INFORMATION PROVIDED below:
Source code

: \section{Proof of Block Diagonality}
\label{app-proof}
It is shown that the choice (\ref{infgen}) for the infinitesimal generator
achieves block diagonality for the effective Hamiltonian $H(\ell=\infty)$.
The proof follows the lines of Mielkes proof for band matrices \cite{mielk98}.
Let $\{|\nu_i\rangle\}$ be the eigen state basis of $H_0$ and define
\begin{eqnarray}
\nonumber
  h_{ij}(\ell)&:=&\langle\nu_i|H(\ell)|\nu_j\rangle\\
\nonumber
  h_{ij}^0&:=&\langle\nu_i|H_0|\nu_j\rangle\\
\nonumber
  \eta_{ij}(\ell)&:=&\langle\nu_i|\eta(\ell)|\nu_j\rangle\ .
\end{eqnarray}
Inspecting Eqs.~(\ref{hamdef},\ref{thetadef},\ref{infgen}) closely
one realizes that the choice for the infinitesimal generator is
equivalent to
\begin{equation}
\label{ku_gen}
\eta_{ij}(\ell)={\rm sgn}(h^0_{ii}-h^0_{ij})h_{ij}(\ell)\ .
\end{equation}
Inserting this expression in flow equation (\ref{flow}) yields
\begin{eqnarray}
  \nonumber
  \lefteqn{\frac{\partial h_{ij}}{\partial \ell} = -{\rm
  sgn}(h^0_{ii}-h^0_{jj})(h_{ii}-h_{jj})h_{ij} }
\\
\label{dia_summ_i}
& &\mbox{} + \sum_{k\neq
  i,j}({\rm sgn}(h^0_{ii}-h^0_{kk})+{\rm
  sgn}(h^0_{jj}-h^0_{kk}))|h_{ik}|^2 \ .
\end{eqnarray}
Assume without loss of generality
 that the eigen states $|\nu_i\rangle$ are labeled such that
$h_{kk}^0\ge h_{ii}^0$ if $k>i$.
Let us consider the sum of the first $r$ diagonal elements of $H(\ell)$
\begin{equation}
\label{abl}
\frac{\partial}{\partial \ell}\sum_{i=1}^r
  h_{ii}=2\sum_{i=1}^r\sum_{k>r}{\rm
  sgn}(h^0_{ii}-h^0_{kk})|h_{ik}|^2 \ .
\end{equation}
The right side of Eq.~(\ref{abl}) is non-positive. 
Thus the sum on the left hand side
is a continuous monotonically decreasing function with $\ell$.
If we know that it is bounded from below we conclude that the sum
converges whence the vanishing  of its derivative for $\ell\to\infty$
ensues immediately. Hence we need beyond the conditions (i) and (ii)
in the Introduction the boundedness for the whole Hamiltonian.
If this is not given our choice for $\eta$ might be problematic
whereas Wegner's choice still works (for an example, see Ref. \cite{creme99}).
End of INFORMATION PROVIDED.
> _WHAT TO WORK ON_
How many of the lines above contain the word "partial"? Give the number alone.

> _ANSWER FOR THE TASK_
2